Neurological disorders results in great clinical challenges and high societal burdens. Currently multi-contrast MRI exams are frequently used for diagnosis because of the various tissue contrasts provides complementary diagnosis information to distinguish normal tissue from pathology. However, the cost of acquiring these multiple sequences is extensive scanning time, which significantly increases both the diagnosis cost and patients’ discomfort. Here we proposed a new approach to accelerate multi-contrast imaging by using Parallel Imaging, Compressed Sensing and sharable information. We validated the new approach with experiments on both patients and healthy subjects. We demonstrate that we can reduce the multi-contrast MRI scanning time significantly while preserving the diagnostic information.

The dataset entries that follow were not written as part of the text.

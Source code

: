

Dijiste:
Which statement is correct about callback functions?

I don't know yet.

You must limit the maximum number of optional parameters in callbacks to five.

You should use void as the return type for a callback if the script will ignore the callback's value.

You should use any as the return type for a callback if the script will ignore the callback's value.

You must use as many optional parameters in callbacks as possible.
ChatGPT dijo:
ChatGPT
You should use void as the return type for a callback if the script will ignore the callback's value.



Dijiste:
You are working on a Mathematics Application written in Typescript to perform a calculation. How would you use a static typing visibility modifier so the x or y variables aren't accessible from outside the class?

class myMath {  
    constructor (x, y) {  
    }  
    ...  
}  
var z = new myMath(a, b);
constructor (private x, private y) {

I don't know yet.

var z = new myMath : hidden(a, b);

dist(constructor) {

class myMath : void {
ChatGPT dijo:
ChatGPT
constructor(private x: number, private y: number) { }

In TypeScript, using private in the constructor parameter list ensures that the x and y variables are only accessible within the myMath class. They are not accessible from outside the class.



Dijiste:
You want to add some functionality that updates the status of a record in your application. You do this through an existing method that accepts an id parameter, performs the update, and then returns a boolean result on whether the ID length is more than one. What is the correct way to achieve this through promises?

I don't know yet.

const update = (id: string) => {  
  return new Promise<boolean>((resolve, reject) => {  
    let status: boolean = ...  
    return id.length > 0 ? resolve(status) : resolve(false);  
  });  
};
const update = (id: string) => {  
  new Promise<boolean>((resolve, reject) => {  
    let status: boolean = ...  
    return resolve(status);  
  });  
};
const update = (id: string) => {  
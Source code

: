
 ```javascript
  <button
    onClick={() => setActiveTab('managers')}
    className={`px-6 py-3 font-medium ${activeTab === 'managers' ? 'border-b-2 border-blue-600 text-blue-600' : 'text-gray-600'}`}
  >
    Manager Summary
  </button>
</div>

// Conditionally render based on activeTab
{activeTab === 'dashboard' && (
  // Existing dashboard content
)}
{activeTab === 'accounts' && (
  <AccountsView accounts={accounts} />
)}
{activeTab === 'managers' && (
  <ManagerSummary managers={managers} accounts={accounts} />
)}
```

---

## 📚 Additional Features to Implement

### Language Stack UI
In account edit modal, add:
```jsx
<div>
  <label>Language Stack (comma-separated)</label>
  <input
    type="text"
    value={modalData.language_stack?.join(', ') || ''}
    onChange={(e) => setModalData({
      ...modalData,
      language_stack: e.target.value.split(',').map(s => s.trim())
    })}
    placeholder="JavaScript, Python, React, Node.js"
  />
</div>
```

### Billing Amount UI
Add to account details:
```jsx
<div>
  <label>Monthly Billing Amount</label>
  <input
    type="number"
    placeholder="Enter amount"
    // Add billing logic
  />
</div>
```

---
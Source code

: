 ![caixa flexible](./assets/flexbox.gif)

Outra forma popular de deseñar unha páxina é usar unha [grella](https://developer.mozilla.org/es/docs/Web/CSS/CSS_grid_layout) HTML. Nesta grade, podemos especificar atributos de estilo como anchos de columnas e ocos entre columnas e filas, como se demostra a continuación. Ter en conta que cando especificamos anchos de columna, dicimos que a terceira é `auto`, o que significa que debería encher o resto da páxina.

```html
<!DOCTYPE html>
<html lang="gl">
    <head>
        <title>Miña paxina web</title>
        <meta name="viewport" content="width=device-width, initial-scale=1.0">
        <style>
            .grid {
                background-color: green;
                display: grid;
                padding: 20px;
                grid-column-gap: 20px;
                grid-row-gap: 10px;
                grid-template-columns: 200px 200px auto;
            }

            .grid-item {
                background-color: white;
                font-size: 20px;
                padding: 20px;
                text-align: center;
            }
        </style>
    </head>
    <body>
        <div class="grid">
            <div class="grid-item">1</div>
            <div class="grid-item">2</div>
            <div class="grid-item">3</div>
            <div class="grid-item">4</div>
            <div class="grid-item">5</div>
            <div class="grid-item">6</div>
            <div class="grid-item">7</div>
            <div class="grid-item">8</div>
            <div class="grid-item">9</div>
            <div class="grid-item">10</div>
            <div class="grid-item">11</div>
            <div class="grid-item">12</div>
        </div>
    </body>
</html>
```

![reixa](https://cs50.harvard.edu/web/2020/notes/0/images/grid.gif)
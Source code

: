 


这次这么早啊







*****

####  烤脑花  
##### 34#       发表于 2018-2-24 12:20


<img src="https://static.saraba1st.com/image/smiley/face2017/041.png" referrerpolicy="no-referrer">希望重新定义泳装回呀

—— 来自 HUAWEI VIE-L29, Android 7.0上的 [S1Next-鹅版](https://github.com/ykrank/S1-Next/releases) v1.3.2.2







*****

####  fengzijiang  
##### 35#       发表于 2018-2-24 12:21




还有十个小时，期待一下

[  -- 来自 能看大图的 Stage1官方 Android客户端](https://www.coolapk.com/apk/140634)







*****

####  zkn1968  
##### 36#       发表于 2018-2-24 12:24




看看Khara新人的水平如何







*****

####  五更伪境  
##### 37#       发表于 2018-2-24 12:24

Currently, multiple sequences are performed consecutively for different contrasts. On example of study protocols are listed below. Multi-contrast neural imaging can provide fundamental diagnosis information from the complementary tissue contrasts. However acquiring multiple scans with different contrasts requires extensive scanning time which increase the cost of the diagnosis significantly.
Here we propose our technique to improve the reconstruction of undersampled multi-contrast imaging using the sharable information among different scans, an approach known as PROMISE [2]. We can use this information to increase acceleration factors and shorten the entire protocol. The proposed protocol is listed as following. First we acquire FSPGR T1-weighted and T2-weighted fast spin-echo (FSE) sequences which are relatively fast and provide good references for the sharable information , in structure and sensitivity information for improving Compressed Sensing (CS) and Parallel Imaging (PI) respectively [2,3]. Using these prior scans, we are able to greatly accelerate later sequences. Examples of the following accelerated scans include both anatomical scans (e.g. GRE, FLAIR) and functional scans (e.g. ASL). All these scans are time consuming and the proposed technique enables further undersampling with high reduction factor. For each highly undersampled scan, we reconstructed them separately [2] by solving the optimization regularized by sharable information. Sequential and separate reconstruction is used instead of reconstructing all the scans together [4] is due to the clinical need for reconstruction right after each scan.
The optimization objective function is as following, in which k-space x is recovered from sample y with under-sampling operator D, sensitivity information is encoded with PI self-calibration kernel G, CS regularization is conducted using Sparsity transform such as \(\Psi\) here for Wavelet transform. R is for optional image registration operator and F is the Fourier Transform. Both PI kernel G and weightings in the Sparsity Transform are extracted from sharable information for multi-contrast scans.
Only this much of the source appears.